Antananarivo, la capitale malgache, reste sous tension après une journée de manifestations et de pillages qui ont secoué la ville jeudi. Le président Andry Rajoelina a annoncé vendredi le limogeage de son ministre de l’Énergie, dans un contexte de coupures récurrentes d’électricité et d’eau, afin de répondre à la mobilisation populaire, tout en maintenant un deuxième couvre-feu nocturne pour tenter de contenir les violences.

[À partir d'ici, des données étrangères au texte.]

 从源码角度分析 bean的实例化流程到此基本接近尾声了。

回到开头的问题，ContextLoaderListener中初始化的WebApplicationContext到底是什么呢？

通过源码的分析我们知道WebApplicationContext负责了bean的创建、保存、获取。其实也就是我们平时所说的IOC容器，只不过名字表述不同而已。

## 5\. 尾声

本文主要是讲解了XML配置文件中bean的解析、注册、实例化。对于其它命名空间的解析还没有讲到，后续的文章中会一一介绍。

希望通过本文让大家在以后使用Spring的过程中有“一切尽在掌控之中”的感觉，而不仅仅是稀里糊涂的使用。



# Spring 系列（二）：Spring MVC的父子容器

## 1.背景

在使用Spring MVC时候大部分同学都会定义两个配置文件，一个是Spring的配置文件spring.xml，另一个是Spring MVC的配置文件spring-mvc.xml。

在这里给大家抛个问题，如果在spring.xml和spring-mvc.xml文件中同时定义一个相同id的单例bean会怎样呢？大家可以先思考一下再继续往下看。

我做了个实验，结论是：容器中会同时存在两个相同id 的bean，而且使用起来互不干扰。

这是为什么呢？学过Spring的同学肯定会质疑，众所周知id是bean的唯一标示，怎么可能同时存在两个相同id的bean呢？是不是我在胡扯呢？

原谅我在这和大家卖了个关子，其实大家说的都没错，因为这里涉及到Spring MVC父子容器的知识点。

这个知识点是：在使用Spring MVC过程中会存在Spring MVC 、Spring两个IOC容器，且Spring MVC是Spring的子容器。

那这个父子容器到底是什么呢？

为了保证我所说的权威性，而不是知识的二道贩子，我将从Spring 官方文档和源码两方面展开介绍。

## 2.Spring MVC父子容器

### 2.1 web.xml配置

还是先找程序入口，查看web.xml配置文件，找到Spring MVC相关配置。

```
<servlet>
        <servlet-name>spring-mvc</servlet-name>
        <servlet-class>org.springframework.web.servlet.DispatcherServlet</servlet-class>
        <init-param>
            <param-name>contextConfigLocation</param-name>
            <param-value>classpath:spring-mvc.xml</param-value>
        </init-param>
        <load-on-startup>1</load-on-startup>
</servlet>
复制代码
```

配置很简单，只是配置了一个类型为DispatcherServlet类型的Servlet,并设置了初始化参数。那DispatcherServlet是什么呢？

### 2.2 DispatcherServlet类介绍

Le mouvement de protestation, largement relayé sur les réseaux sociaux sous le nom de « Gen Z », appelle à une nouvelle manifestation samedi, promettant un défilé pacifique de l’université d’Antananarivo jusqu’au quartier central d’Ambohijatovo. Les organisateurs se distancient des pillages et mettent en avant des revendications liées aux pénuries d’eau et d’électricité, symptôme d’infrastructures énergétiques et hydriques fragiles. Le recours à des symboles internationaux, comme le drapeau pirate inspiré de la série japonaise « One Piece », illustre une stratégie de mobilisation globale, visible également dans d’autres mouvements de contestation régionaux.

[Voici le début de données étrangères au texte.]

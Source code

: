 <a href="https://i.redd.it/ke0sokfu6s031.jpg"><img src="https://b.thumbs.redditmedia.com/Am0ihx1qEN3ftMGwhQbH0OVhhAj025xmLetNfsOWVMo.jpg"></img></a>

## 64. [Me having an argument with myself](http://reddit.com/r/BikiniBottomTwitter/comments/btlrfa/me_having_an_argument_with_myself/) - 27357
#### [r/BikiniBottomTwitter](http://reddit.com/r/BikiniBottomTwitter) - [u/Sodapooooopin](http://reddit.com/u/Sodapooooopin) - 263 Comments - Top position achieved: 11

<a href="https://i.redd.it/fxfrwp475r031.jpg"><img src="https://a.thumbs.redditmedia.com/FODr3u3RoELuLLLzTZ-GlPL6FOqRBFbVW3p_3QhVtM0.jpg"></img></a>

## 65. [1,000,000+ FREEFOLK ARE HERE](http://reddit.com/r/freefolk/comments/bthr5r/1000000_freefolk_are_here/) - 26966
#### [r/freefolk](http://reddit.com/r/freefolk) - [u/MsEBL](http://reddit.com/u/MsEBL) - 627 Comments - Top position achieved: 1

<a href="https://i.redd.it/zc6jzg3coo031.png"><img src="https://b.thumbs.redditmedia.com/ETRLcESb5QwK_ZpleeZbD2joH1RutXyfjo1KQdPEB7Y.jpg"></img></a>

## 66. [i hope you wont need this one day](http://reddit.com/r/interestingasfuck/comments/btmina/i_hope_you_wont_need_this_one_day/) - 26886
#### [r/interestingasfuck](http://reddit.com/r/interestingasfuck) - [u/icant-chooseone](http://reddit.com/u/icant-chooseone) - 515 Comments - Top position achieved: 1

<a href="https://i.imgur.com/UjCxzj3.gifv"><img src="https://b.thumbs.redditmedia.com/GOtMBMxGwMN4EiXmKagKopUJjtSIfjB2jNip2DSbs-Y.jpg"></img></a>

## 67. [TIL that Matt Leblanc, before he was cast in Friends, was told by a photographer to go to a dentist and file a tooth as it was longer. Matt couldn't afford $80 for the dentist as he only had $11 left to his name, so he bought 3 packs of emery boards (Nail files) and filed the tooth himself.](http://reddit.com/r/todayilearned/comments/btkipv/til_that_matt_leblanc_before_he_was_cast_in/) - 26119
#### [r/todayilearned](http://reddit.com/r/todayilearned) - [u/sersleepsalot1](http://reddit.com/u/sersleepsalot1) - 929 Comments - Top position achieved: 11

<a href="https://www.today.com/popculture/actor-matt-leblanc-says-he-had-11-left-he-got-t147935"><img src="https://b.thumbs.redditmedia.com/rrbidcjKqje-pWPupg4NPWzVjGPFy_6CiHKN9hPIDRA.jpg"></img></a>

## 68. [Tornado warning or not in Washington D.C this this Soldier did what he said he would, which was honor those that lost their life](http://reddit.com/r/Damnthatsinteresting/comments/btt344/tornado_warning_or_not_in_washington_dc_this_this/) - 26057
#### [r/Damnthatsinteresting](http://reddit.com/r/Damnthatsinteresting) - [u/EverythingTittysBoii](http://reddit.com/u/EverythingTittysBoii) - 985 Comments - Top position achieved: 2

Les tensions politiques et sociales révèlent des fragilités structurelles dans un pays où l’économie peine à retrouver une dynamique soutenue. Madagascar dépend fortement de l’agriculture et du tourisme, secteurs sensibles aux crises climatiques et aux chocs politiques. Les interruptions régulières des services publics essentiels, combinées à la hausse du coût de la vie, aggravent la perception d’une gouvernance inefficace et contribuent à la radicalisation de certains mouvements civiques.
Sur le plan démocratique, ces événements interrogent la résilience des institutions. Le président Rajoelina, arrivé au pouvoir en 2009 à la suite d’un coup d’État populaire, qualifie les manifestations de jeudi de « préméditées » et les assimilent à des actes de déstabilisation. Cette rhétorique met en lumière les tensions entre la légitimité populaire et la stabilité institutionnelle, au moment même où des jeunes générations, via des plateformes numériques, cherchent à faire entendre leur voix dans l’espace public.
À l’échelle nationale, les couvre-feux concernent cinq grandes villes, tandis que les affrontements ont déjà fait des victimes, notamment à Antsiranana où des étudiants ont défilé avec le corps d’un camarade tué. La situation souligne la nécessité pour Madagascar de concilier croissance économique, modernisation des infrastructures et renforcement d’une gouvernance démocratique capable d’apaiser les tensions sociales. Le pays se trouve à un carrefour où les enjeux économiques et politiques se mêlent, révélant la fragilité et le potentiel de son développement à long terme.